Data items
+ + + + +

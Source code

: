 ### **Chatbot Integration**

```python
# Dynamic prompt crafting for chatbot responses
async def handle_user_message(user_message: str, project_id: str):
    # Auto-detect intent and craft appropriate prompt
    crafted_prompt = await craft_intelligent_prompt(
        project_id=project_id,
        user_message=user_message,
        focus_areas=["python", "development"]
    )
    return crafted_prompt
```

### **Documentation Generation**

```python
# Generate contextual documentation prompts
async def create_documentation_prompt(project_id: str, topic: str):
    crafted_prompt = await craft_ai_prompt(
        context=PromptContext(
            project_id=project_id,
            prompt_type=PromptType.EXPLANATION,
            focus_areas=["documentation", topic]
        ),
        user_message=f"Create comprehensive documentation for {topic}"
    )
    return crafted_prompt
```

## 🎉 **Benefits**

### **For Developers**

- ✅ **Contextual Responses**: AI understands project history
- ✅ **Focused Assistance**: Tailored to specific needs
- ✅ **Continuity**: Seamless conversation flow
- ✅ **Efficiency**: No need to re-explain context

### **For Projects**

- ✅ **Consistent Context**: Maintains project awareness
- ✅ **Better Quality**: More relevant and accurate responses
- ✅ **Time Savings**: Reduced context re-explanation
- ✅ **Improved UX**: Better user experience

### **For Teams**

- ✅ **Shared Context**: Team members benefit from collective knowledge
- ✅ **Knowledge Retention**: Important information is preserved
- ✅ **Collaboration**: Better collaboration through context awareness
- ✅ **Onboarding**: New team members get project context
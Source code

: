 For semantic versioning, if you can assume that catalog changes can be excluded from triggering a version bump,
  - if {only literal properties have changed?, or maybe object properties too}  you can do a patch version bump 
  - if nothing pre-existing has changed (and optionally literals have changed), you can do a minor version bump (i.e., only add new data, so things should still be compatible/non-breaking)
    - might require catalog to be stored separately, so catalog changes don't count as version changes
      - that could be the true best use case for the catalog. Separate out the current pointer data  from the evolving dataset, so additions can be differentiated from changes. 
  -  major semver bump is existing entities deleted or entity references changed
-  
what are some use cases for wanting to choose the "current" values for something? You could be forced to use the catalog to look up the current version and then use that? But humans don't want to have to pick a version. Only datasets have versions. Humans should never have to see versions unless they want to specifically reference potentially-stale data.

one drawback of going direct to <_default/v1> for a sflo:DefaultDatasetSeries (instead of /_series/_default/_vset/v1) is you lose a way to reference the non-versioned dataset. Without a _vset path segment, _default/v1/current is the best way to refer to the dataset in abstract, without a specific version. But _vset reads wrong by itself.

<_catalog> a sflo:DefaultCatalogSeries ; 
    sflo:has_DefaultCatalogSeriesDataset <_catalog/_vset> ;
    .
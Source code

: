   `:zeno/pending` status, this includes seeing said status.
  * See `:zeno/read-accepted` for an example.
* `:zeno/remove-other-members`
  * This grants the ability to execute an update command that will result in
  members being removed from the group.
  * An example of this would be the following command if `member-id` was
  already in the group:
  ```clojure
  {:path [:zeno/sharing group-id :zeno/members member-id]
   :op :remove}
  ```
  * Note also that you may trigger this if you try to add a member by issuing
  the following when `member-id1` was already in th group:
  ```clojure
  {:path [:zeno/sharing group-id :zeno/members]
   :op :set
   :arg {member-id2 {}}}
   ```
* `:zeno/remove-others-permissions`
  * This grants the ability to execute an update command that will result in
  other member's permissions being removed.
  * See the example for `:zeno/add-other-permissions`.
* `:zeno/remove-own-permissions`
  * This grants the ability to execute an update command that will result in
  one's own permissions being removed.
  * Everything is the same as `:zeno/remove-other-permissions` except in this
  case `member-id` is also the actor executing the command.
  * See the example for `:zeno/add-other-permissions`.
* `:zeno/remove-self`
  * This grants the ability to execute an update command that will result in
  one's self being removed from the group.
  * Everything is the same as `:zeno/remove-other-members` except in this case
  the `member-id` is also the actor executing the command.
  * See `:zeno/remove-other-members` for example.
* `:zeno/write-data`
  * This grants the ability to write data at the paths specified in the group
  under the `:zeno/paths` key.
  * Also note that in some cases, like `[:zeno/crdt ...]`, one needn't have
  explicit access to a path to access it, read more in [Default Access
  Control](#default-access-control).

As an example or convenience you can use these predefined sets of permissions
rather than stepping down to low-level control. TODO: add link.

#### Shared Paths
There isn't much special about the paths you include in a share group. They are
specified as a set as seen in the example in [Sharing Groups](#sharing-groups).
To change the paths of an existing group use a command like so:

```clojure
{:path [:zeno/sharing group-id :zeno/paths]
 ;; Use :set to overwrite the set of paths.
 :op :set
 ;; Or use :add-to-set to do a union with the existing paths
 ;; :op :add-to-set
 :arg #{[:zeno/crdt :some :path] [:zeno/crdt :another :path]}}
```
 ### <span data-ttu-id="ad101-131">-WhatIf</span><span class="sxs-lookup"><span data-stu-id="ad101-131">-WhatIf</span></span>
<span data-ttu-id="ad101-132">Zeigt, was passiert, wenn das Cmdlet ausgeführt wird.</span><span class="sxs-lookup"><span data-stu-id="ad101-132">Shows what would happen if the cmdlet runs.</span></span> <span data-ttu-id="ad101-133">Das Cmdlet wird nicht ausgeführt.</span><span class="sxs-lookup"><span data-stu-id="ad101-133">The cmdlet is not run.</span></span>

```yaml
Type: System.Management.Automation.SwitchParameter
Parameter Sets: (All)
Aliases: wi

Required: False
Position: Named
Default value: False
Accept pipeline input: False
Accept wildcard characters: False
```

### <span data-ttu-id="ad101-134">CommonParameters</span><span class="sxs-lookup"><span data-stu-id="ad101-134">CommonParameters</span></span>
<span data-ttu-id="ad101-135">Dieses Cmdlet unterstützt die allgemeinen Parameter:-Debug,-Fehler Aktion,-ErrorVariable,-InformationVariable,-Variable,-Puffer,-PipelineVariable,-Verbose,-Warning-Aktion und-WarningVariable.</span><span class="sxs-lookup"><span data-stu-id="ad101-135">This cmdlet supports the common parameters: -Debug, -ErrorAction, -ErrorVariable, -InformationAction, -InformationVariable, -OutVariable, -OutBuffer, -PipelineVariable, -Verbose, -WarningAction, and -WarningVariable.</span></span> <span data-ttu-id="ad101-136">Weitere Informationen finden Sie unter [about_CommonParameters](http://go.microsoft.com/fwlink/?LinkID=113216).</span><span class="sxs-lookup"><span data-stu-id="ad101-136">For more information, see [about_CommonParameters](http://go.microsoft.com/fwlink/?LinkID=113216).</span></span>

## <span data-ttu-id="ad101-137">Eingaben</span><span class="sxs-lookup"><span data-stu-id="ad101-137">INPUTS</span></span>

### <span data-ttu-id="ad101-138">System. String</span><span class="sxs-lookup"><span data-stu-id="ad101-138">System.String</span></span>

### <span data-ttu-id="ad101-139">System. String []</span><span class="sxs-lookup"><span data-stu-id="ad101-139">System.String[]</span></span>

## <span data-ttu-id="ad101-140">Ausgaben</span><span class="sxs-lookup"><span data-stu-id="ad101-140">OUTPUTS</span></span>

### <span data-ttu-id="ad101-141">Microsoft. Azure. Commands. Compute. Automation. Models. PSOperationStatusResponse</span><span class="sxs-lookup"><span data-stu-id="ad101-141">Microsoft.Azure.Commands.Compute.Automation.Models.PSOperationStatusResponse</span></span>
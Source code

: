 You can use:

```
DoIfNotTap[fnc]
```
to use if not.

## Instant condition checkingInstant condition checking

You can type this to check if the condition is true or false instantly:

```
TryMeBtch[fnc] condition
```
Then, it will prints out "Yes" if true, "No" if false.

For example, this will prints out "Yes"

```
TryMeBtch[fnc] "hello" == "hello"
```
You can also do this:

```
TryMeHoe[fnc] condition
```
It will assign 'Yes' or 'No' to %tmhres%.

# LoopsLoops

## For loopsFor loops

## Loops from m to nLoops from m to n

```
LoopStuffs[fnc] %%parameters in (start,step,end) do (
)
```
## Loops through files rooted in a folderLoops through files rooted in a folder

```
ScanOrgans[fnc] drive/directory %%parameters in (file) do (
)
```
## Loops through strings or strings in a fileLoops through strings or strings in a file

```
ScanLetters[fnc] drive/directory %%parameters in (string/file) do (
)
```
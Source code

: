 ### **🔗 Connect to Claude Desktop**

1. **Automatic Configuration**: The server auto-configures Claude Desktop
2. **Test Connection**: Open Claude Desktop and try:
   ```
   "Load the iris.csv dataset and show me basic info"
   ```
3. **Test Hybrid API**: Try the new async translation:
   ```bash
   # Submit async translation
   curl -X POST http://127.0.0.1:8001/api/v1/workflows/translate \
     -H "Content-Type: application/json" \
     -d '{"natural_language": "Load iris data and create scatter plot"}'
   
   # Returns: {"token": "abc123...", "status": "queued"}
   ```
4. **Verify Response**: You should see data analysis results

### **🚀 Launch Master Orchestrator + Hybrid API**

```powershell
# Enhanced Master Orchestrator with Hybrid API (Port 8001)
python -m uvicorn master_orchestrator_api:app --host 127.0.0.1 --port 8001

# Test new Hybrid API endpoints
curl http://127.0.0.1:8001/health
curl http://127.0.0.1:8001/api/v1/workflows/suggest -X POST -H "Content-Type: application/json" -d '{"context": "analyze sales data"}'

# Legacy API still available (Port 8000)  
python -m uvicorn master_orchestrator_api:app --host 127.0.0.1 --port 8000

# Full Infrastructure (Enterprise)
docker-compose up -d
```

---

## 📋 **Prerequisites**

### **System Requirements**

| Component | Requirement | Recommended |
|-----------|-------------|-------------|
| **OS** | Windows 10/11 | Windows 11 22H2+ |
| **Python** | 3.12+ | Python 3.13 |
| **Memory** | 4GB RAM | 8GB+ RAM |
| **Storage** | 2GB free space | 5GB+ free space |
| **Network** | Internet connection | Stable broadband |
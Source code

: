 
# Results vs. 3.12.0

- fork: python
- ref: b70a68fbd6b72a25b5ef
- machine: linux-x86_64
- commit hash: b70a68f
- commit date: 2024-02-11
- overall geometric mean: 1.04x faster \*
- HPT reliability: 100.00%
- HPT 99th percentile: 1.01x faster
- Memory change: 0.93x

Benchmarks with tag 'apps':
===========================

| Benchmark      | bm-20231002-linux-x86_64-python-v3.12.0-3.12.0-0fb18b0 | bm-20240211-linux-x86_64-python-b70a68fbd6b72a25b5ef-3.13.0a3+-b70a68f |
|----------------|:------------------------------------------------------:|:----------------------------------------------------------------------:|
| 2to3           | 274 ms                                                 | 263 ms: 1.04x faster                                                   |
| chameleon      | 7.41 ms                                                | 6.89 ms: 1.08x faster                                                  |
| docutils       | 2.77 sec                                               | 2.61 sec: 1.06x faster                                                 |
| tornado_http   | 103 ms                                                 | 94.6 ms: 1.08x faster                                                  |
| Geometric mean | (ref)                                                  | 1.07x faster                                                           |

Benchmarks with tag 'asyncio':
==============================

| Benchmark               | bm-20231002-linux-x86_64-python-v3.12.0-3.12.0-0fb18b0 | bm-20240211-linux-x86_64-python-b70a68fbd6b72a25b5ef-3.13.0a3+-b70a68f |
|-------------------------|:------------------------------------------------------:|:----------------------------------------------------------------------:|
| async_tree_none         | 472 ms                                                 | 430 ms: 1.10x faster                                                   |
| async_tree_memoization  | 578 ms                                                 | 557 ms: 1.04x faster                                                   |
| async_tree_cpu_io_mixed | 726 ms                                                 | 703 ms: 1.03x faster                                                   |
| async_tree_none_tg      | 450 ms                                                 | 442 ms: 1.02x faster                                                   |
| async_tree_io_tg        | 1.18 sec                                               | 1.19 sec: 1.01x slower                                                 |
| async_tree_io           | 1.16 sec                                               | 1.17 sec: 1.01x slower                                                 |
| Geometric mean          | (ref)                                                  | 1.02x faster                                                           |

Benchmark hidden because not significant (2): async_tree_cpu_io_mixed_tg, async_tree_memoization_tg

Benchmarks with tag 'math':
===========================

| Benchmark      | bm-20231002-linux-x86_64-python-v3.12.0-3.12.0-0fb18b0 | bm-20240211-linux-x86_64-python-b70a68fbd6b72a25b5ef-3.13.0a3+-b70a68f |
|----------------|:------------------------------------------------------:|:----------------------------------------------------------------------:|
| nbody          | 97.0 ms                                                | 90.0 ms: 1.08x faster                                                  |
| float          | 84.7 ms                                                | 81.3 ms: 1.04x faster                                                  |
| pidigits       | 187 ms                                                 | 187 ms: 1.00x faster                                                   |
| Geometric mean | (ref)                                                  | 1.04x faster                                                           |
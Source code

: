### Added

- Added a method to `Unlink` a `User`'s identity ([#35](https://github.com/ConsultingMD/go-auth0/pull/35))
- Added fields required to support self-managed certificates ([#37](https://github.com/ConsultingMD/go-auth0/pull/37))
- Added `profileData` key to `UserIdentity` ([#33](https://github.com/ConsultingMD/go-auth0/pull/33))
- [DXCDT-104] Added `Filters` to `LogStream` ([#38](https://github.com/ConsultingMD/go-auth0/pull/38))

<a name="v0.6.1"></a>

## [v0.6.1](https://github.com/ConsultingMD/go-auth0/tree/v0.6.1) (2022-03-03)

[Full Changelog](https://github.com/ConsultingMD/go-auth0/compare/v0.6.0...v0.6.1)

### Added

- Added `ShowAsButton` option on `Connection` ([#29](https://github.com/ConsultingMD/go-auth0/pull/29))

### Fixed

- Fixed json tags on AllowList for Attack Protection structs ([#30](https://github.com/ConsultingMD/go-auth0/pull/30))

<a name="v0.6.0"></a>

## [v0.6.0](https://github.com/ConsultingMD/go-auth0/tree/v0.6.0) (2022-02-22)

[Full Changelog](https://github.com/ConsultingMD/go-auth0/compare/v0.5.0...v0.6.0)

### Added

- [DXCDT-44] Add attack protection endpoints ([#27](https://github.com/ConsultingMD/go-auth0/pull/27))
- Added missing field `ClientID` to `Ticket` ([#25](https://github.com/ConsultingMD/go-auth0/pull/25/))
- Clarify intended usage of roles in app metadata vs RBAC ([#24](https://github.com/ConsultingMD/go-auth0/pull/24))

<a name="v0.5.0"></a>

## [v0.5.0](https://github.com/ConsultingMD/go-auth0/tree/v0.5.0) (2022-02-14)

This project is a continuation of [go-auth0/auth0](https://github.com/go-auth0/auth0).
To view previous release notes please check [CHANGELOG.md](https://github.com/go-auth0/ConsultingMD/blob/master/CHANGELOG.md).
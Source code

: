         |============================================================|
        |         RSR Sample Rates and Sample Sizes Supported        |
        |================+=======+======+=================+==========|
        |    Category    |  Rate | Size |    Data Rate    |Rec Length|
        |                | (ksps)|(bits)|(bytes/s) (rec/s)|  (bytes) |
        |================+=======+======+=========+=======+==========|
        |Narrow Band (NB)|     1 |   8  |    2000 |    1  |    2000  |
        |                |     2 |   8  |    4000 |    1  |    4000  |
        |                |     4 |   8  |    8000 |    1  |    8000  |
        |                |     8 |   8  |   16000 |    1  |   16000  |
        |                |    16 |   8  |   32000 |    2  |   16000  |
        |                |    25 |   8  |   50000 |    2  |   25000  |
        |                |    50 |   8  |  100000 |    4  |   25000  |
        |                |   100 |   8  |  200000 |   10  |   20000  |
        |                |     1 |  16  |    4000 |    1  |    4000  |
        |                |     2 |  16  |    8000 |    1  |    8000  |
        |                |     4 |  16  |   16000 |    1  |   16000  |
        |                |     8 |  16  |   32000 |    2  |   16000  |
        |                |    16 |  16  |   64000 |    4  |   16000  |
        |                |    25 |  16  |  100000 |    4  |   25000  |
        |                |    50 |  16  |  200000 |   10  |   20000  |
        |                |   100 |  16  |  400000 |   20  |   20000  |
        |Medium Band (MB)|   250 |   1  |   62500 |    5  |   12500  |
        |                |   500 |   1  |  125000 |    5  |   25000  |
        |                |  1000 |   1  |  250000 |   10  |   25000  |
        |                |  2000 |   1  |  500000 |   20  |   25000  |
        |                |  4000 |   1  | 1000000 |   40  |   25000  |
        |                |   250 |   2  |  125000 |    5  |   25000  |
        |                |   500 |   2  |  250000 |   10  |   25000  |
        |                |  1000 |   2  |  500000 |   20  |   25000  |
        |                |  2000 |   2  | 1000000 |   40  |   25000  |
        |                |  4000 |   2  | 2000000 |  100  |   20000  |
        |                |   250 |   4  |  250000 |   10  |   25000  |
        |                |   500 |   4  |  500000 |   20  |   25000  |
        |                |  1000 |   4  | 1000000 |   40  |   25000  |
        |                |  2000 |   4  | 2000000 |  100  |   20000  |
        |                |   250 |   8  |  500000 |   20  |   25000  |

+ + + + +

_What is expected_
All lines of the entries containing the string "changed" must be shown in full.

_Result_
  - if {only literal properties have changed?, or maybe object properties too}  you can do a patch version bump 
  - if nothing pre-existing has changed (and optionally literals have changed), you can do a minor version bump (i.e., only add new data, so things should still be compatible/non-breaking)
  -  major semver bump is existing entities deleted or entity references changed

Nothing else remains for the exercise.